You have probably read our previous post about a few awesome tricks from Gmail that help you test your app emails with development addresses. That’s nice and pretty useful I would say, but what if I told that you could use any email address you want in your app with minimum effort?

At Hipwerk we are using a pretty nifty tool called Mailtrap from @Railsware. This is a SMTP service which literally traps any email sent from your app and stores them into a special inbox. Then you can check your messages from a simple webmail application provided by Mailtrap. Users may auto-forward any message to a real email address if it’s necessary.

Mailtrap is a fake SMTP server for development teams to test, view and share emails sent from the development and staging environments without spamming real customers. (official website)

That’s pretty cool, right?

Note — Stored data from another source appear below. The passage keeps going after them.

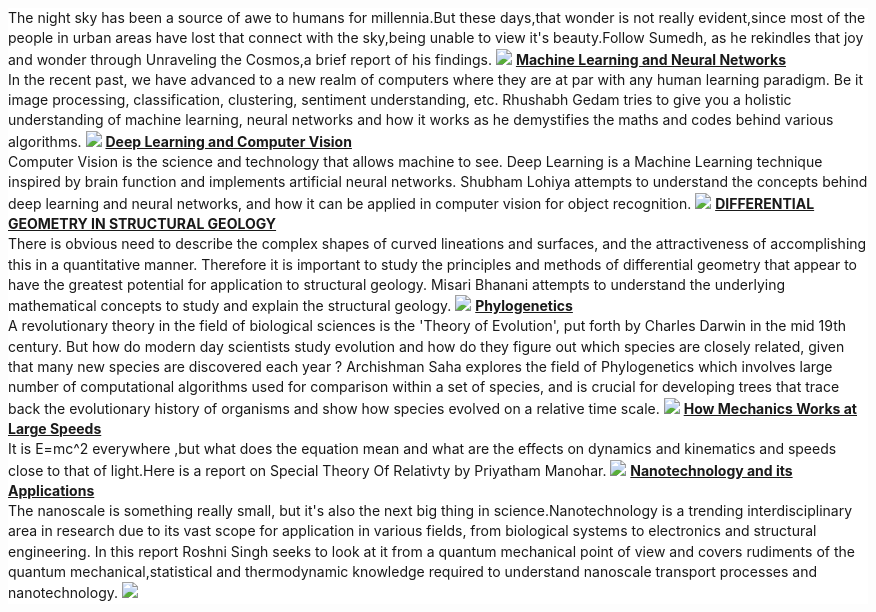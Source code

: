 The night sky has been a source of awe to humans for millennia.But these days,that wonder is not really evident,since most of the people in urban areas have lost that connect with the sky,being unable to view it's beauty.Follow Sumedh, as he rekindles that joy and wonder through Unraveling the Cosmos,a brief report of his findings.
	<tr>
		<td width="50%"><a href="https://drive.google.com/open?id=1vbG77RZ7erqkIlIQP4qQiaQTZYuevbqB" target="_blank"><img src="https://drive.google.com/uc?id=1i-2cMEIpeFBz_8N-gIJZhNPkQy19gWOt"></a>
		<td> <a href="https://drive.google.com/open?id=1vbG77RZ7erqkIlIQP4qQiaQTZYuevbqB" target="_blank"><b>Machine Learning and Neural Networks</b></a><br>
In the recent past, we have advanced to a new realm of computers where they are at par with any human learning paradigm. Be it image processing, classification, clustering, sentiment understanding, etc. Rhushabh Gedam tries to give you a holistic understanding of machine learning, neural networks and how it works as he demystifies the maths and codes behind various algorithms.
	<tr>
		<td width="50%"><a href="https://drive.google.com/open?id=1_lbRKQsV3Oi3pGGTQFkHH-j6LlcI8YYO" target="_blank"><img src="https://drive.google.com/uc?id=1It1AmmjwwPRPbOa_nprQ0THPRH39qtkh"></a>
		<td> <a href="https://drive.google.com/open?id=1_lbRKQsV3Oi3pGGTQFkHH-j6LlcI8YYO" target="_blank"><b>Deep Learning and Computer Vision</b></a><br>
Computer Vision is the science and technology that allows machine to see. Deep Learning is a Machine Learning technique inspired by brain function and implements artificial neural networks. Shubham Lohiya attempts to understand the concepts behind deep learning and neural networks, and how it can be applied in computer vision for object recognition.
	<tr>
		<td width="50%"><a href="https://drive.google.com/open?id=1UopXu6Q_8RWYnBQPRQSWFOxgZT7mH11B" target="_blank"><img src="https://drive.google.com/uc?id=1tVMf0ko5s-Vr6mjU_5xSd7WQmnLS433p"></a>
		<td> <a href="https://drive.google.com/open?id=1UopXu6Q_8RWYnBQPRQSWFOxgZT7mH11B" target="_blank"><b>DIFFERENTIAL GEOMETRY IN STRUCTURAL GEOLOGY</b></a><br>
There is obvious need to describe the complex shapes of curved lineations and surfaces, and the attractiveness of accomplishing this in a quantitative manner. Therefore it is important to study the principles and methods of differential geometry that appear to have the greatest potential for application to structural geology. Misari Bhanani  attempts to understand the underlying mathematical concepts to study and explain the structural geology.
	<tr>
		<td width="50%"><a href="https://drive.google.com/open?id=11QWfxRZN_HxcSkSdWetsK3nQVUtO9dnM" target="_blank"><img src="https://drive.google.com/uc?id=1fsR6zG2YQtOCvMU6Kcj6HxwhVb_DLnK0"></a>
		<td> <a href="https://drive.google.com/open?id=11QWfxRZN_HxcSkSdWetsK3nQVUtO9dnM" target="_blank"><b>Phylogenetics</b></a><br>
A revolutionary theory in the field of biological sciences is the 'Theory of Evolution', put forth by Charles Darwin in the mid 19th century. But how do modern day scientists study evolution and how do they figure out which species are closely related, given that many new species are discovered each year ? Archishman Saha explores the field of Phylogenetics which involves large number of computational algorithms used for comparison within a set of species, and is crucial for developing trees that trace back the evolutionary history of organisms and show how species evolved on a relative time scale.
	<tr>
		<td width="50%"><a href="https://drive.google.com/open?id=1ApiSXOh-s2FrE_NQw366YXUI7D3M3LQs" target="_blank"><img src="https://drive.google.com/uc?id=1wAKcVPqQtht3VSrU2edBW5b8iiLPkKvH"></a>
		<td> <a href="https://drive.google.com/open?id=1ApiSXOh-s2FrE_NQw366YXUI7D3M3LQs" target="_blank"><b>How Mechanics Works at Large Speeds</b></a><br>
It is E=mc^2 everywhere ,but what does the equation mean and what are the effects on dynamics and kinematics and speeds close to that of light.Here is a report on Special Theory Of Relativty by Priyatham Manohar. 
	<tr>
		<td width="50%"><a href="https://drive.google.com/open?id=1ixv3XxL2lMSp0i9fOjdxs0uSC4NWPHS4" target="_blank"><img src="https://drive.google.com/uc?id=10LFy_GiPicapETXWkuB6aqhAZ1trQ4UT"></a>
		<td> <a href="https://drive.google.com/open?id=1ixv3XxL2lMSp0i9fOjdxs0uSC4NWPHS4" target="_blank"><b>Nanotechnology and its Applications</b></a><br>
The nanoscale is something really small, but it's also the next big thing in science.Nanotechnology is a trending interdisciplinary area in research due to its vast scope for application in various fields, from biological systems to electronics and structural engineering. In this report Roshni Singh seeks to look at it from a quantum mechanical  point of view and covers rudiments of the quantum mechanical,statistical and thermodynamic knowledge required to understand nanoscale transport processes and nanotechnology.
	<tr>
		<td width="50%"><a href="https://drive.google.com/open?id=1qy1SGXjTBzWp0v32ayjG3S423EjSujI8" target="_blank"><img src="https://drive.google.com/uc?id=1AGoMSYUPaFelTxvOwKWbMdjdq6tnQEVv"></a>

You can now use any email address, even stuff like:

[email protected] or [email protected].

This way you won’t pollute your work or personal inbox with tons of test messages and you avoid the embarasing situation when you accidentaly send a test email to a client while testing your app. You’ll probably say: “that’s great, but I don’t want all my emails to go in single inbox, I have multiple apps with various environments, I’ll probably end up in a mess and I’ll still be forced to have multiple accounts”. No worries, Mailtrap let’s you define multiple inboxes, each with their own separate configuration and credentials.

Even better; Mailtrap has yet another very useful feature: mailbox sharing. Imagine that you work in a team and you could share the same inbox for emails with all the team members. This way you won’t need to forward emails back and forth just so you can show to a colleague some wrong formatting or typos you discovered in one of your app emails.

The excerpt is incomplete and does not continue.